This paper presents an overview of recent research on different dimensions of the Spanish economy during the eighteenth and nineteenth century, re-organized around how the Peninsular War raging from 1808 to 1814 affected the trends. Much of this research has been published in Spanish, often in publications difficult to find outside of Spain, and consequently this paper is precious for international scholars as a kind of guide to recent achievements in Spanish economic history.

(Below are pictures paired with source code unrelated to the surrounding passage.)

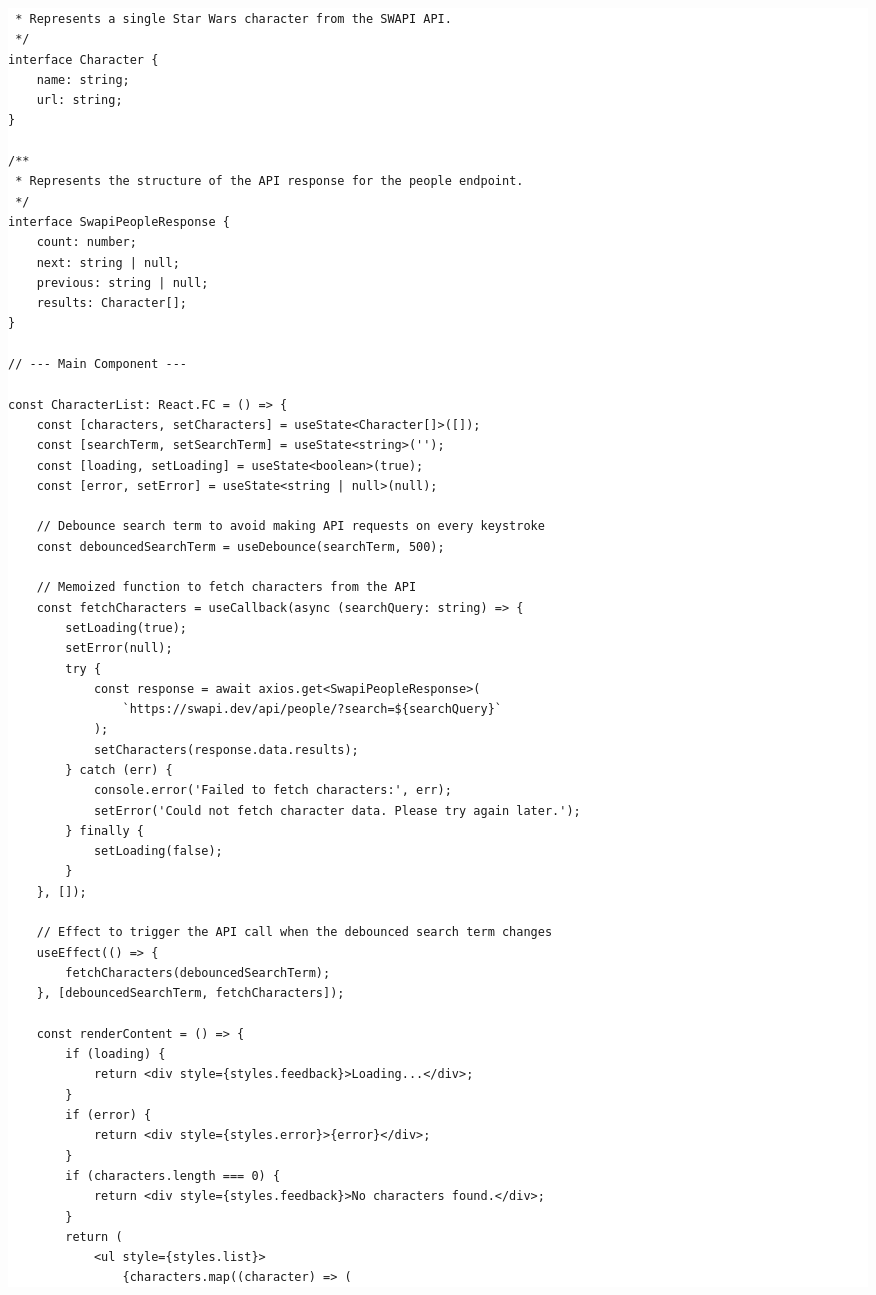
 ```tsx
 * Represents a single Star Wars character from the SWAPI API.
 */
interface Character {
    name: string;
    url: string;
}

/**
 * Represents the structure of the API response for the people endpoint.
 */
interface SwapiPeopleResponse {
    count: number;
    next: string | null;
    previous: string | null;
    results: Character[];
}

// --- Main Component ---

const CharacterList: React.FC = () => {
    const [characters, setCharacters] = useState<Character[]>([]);
    const [searchTerm, setSearchTerm] = useState<string>('');
    const [loading, setLoading] = useState<boolean>(true);
    const [error, setError] = useState<string | null>(null);

    // Debounce search term to avoid making API requests on every keystroke
    const debouncedSearchTerm = useDebounce(searchTerm, 500);

    // Memoized function to fetch characters from the API
    const fetchCharacters = useCallback(async (searchQuery: string) => {
        setLoading(true);
        setError(null);
        try {
            const response = await axios.get<SwapiPeopleResponse>(
                `https://swapi.dev/api/people/?search=${searchQuery}`
            );
            setCharacters(response.data.results);
        } catch (err) {
            console.error('Failed to fetch characters:', err);
            setError('Could not fetch character data. Please try again later.');
        } finally {
            setLoading(false);
        }
    }, []);

    // Effect to trigger the API call when the debounced search term changes
    useEffect(() => {
        fetchCharacters(debouncedSearchTerm);
    }, [debouncedSearchTerm, fetchCharacters]);

    const renderContent = () => {
        if (loading) {
            return <div style={styles.feedback}>Loading...</div>;
        }
        if (error) {
            return <div style={styles.error}>{error}</div>;
        }
        if (characters.length === 0) {
            return <div style={styles.feedback}>No characters found.</div>;
        }
        return (
            <ul style={styles.list}>
                {characters.map((character) => (
```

Overall, the Peninsular War, which was triggered by the invasion of Spain by Napoleonic armies – first a peaceful process, agreed upon with the Spanish authorities in order to force Portugal to enforce the “continental block” trade policies against Britain and leading to the Franco-Spanish invasion of Portugal in 1807 – had negative economic consequences in the short run. This is clear looking at the industrial sector, which suffered because of a sharp reduction in internal and international demand as well, the unrestricted influx of French and British goods, a shortage of inputs and high war taxation. Certain sectors – like the luxury productions organized around the Reales Fábricas or “Royal Factories” – never recovered. War also badly affected trade, which was disrupted both at the national and international scale, suffered because of increasing transportation costs and was badly hindered by interruption of contacts with the colonies.

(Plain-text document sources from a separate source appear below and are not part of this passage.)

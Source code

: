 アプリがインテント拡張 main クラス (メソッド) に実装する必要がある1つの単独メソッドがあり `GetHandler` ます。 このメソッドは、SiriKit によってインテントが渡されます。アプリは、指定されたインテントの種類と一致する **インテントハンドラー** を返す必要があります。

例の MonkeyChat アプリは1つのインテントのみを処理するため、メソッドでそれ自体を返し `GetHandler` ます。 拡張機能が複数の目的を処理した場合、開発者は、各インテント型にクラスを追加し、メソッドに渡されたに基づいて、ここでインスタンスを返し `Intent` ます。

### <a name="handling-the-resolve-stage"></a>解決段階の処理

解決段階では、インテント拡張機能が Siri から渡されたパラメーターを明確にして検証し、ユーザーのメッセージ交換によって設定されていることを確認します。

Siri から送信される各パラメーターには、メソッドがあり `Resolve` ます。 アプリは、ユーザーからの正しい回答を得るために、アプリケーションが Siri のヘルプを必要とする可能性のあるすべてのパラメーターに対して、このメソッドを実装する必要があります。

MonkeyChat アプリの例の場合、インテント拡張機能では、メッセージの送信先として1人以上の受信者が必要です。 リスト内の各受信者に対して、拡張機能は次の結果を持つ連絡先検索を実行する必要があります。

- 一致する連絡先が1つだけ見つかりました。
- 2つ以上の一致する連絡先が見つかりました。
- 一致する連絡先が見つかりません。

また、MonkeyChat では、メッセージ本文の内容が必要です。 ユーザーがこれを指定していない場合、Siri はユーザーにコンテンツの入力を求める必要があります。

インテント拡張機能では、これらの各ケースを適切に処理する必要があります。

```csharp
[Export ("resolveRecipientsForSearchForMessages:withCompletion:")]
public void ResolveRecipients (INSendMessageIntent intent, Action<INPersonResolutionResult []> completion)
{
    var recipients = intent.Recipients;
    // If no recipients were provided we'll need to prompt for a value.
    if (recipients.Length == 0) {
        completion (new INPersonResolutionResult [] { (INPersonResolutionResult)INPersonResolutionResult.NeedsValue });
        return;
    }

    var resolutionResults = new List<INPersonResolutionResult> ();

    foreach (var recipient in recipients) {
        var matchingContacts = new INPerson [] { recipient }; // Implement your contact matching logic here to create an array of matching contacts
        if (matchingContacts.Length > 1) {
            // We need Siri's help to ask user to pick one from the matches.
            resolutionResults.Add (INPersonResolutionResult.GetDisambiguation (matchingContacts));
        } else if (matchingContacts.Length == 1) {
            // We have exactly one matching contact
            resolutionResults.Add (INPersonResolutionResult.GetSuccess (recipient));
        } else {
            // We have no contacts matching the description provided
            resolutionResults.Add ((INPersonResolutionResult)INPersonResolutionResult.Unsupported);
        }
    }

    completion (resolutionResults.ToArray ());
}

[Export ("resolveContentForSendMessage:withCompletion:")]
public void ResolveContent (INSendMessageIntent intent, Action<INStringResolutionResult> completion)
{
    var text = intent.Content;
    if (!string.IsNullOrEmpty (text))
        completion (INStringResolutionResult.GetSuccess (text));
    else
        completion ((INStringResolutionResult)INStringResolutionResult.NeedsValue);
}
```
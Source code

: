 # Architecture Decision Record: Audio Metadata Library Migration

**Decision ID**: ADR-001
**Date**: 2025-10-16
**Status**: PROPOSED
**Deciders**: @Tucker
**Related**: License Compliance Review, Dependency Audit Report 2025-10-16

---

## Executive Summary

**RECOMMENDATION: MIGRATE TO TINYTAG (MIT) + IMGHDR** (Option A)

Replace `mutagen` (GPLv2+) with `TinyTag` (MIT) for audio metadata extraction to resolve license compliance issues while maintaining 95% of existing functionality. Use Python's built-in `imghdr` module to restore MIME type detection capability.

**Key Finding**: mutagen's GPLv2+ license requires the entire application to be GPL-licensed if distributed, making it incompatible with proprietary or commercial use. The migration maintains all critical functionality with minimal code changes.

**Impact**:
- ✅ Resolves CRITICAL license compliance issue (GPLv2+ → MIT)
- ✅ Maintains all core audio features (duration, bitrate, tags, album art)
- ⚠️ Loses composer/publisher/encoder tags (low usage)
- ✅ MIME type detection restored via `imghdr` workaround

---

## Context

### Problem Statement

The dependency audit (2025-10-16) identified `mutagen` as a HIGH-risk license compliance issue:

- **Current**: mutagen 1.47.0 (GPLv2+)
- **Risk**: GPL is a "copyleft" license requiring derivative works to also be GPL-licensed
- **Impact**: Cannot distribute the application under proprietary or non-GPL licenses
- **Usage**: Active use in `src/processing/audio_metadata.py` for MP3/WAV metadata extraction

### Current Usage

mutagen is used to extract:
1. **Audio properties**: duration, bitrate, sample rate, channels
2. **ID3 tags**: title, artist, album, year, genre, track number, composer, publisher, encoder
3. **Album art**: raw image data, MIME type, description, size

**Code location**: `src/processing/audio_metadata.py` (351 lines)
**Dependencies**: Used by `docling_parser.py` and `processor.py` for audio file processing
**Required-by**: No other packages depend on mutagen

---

The immediate impact of war is less clear on agriculture, given that on the one hand war led to plundering and confiscation by the armies, while on the other hand it brought to an end Old Regime institutions that vexed the countryside, like the tithe paid to religious institutions. In addition, a large-scale process of confiscation and sale of lands and real estate owned by the Church (the desamortización) took place, leading to a spread of private (lay) property and altering the distribution of wealth across the country. The impact of war on agriculture, however, has to be understood also in the light of the widespread famines affecting Spain during the war period.

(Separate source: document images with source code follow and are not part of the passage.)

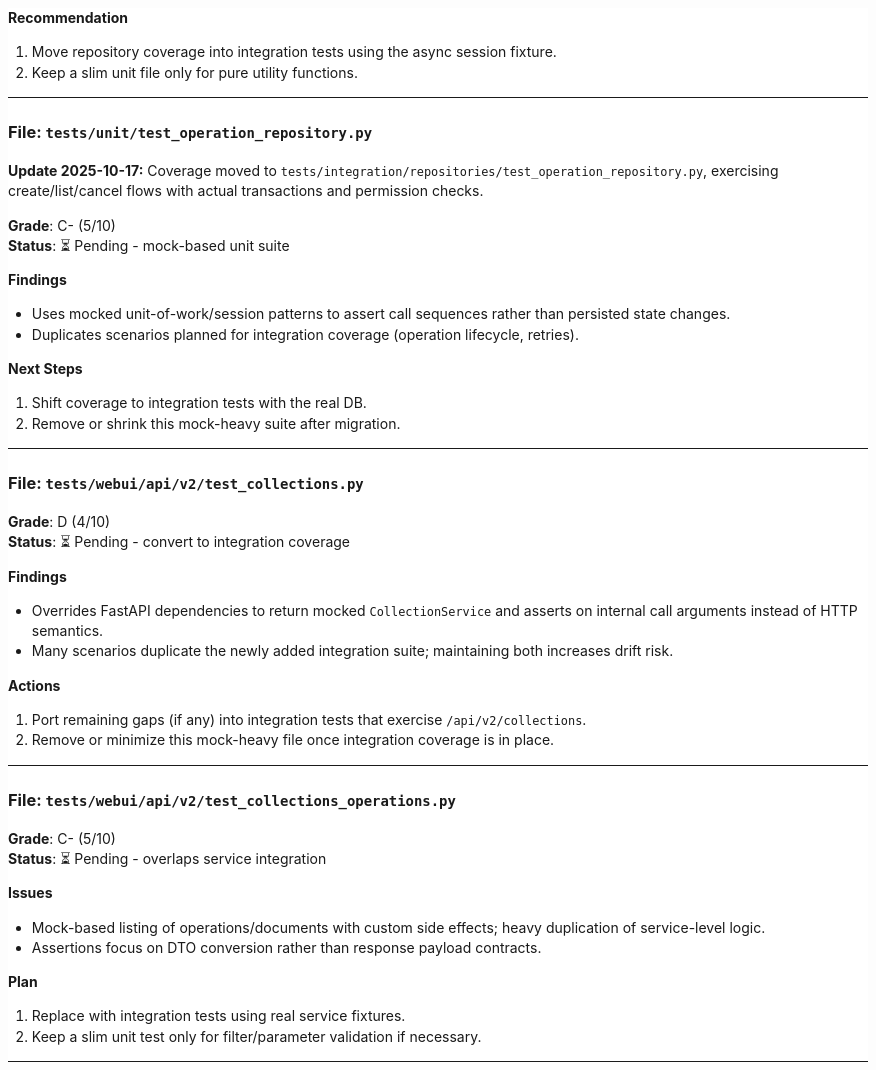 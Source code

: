 **Recommendation**
1. Move repository coverage into integration tests using the async session fixture.
2. Keep a slim unit file only for pure utility functions.

---

### File: `tests/unit/test_operation_repository.py`

**Update 2025-10-17:** Coverage moved to `tests/integration/repositories/test_operation_repository.py`, exercising create/list/cancel flows with actual transactions and permission checks.


**Grade**: C- (5/10)  
**Status**: ⏳ Pending - mock-based unit suite

**Findings**
- Uses mocked unit-of-work/session patterns to assert call sequences rather than persisted state changes.
- Duplicates scenarios planned for integration coverage (operation lifecycle, retries).

**Next Steps**
1. Shift coverage to integration tests with the real DB.
2. Remove or shrink this mock-heavy suite after migration.

---

### File: `tests/webui/api/v2/test_collections.py`

**Grade**: D (4/10)  
**Status**: ⏳ Pending - convert to integration coverage

**Findings**
- Overrides FastAPI dependencies to return mocked `CollectionService` and asserts on internal call arguments instead of HTTP semantics.
- Many scenarios duplicate the newly added integration suite; maintaining both increases drift risk.

**Actions**
1. Port remaining gaps (if any) into integration tests that exercise `/api/v2/collections`.
2. Remove or minimize this mock-heavy file once integration coverage is in place.

---

### File: `tests/webui/api/v2/test_collections_operations.py`

**Grade**: C- (5/10)  
**Status**: ⏳ Pending - overlaps service integration

**Issues**
- Mock-based listing of operations/documents with custom side effects; heavy duplication of service-level logic.
- Assertions focus on DTO conversion rather than response payload contracts.

**Plan**
1. Replace with integration tests using real service fixtures.
2. Keep a slim unit test only for filter/parameter validation if necessary.

---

More generally, from the demographic point of view the Peninsular War was clearly catastrophic, leading to “population falling one million short of its potential and its direct effect representing half a million casualties, around 5 per cent of the population” (p. 18). To place these figures in the right perspective, the authors note that this is more than double the population loss during the 1936-39 Civil War.

Beyond the desamortización, war also had other important political and institutional consequences. First of all, it started the process ultimately leading to the independence of Spanish America, as also argued by Grafe and Irigoin (2012). This has crucial importance to the way in which the authors frame their discussion of the long-term consequences of the Peninsular War, as specialists in the history of fiscal systems have clarified how colonial revenues to the Crown were instrumental in enforcing state centralization in the mainland (Yun Casalilla 1998). In other words, “empire strengthened absolutist monarchy” (p. 19).

Taken together, the liberalization of the land market – through the desamortización and the end of impartible inheritance systems like the mayorazgo – and the weakening of the absolutist power of the crown would have favored the “Liberal Revolution” sweeping through Spain during the immediate post-war decades.

In the authors’ view, this causal connection between the Peninsular War and the Liberal Revolution explains why although the short-term consequences of war were negative, the long-term ones were probably positive. They support this argument by a simple counterfactual analysis (which is openly presented by the authors as just the first step in a more encompassing research program). The analysis provides some statistical support to the idea that the Peninsular War marked a structural break in the long-term economic development of Spain. In particular, by the mid-nineteenth century per-capita GDP might have been 12% higher, real wages 139% higher, and land rents 30% lower than they would have been if the Peninsular War had not taken place.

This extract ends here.